(Collected data)
□ □ □ □
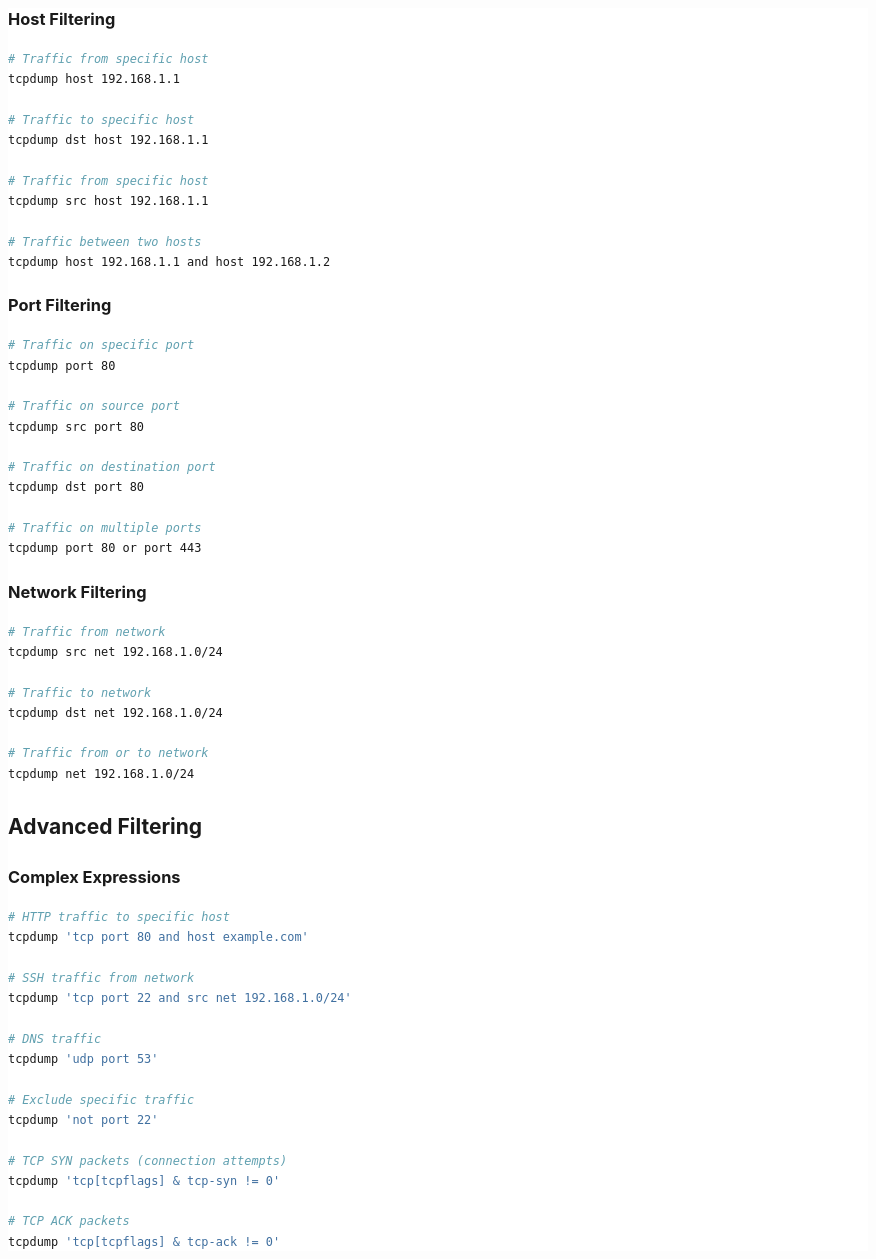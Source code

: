 ### Host Filtering
```bash
# Traffic from specific host
tcpdump host 192.168.1.1

# Traffic to specific host
tcpdump dst host 192.168.1.1

# Traffic from specific host
tcpdump src host 192.168.1.1

# Traffic between two hosts
tcpdump host 192.168.1.1 and host 192.168.1.2
```

### Port Filtering
```bash
# Traffic on specific port
tcpdump port 80

# Traffic on source port
tcpdump src port 80

# Traffic on destination port
tcpdump dst port 80

# Traffic on multiple ports
tcpdump port 80 or port 443
```

### Network Filtering
```bash
# Traffic from network
tcpdump src net 192.168.1.0/24

# Traffic to network
tcpdump dst net 192.168.1.0/24

# Traffic from or to network
tcpdump net 192.168.1.0/24
```

## Advanced Filtering

### Complex Expressions
```bash
# HTTP traffic to specific host
tcpdump 'tcp port 80 and host example.com'

# SSH traffic from network
tcpdump 'tcp port 22 and src net 192.168.1.0/24'

# DNS traffic
tcpdump 'udp port 53'

# Exclude specific traffic
tcpdump 'not port 22'

# TCP SYN packets (connection attempts)
tcpdump 'tcp[tcpflags] & tcp-syn != 0'

# TCP ACK packets
tcpdump 'tcp[tcpflags] & tcp-ack != 0'
```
□ □ □ □
▸ Instructions to follow:
These entries are to be printed again word for word, except for the pictures.

▸ Answer box:
Source code

: ### Host Filtering
```bash
# Traffic from specific host
tcpdump host 192.168.1.1

# Traffic to specific host
tcpdump dst host 192.168.1.1

# Traffic from specific host
tcpdump src host 192.168.1.1

# Traffic between two hosts
tcpdump host 192.168.1.1 and host 192.168.1.2
```

### Port Filtering
```bash
# Traffic on specific port
tcpdump port 80

# Traffic on source port
tcpdump src port 80

# Traffic on destination port
tcpdump dst port 80

# Traffic on multiple ports
tcpdump port 80 or port 443
```

### Network Filtering
```bash
# Traffic from network
tcpdump src net 192.168.1.0/24

# Traffic to network
tcpdump dst net 192.168.1.0/24

# Traffic from or to network
tcpdump net 192.168.1.0/24
```

## Advanced Filtering

### Complex Expressions
```bash
# HTTP traffic to specific host
tcpdump 'tcp port 80 and host example.com'

# SSH traffic from network
tcpdump 'tcp port 22 and src net 192.168.1.0/24'

# DNS traffic
tcpdump 'udp port 53'

# Exclude specific traffic
tcpdump 'not port 22'

# TCP SYN packets (connection attempts)
tcpdump 'tcp[tcpflags] & tcp-syn != 0'

# TCP ACK packets
tcpdump 'tcp[tcpflags] & tcp-ack != 0'
```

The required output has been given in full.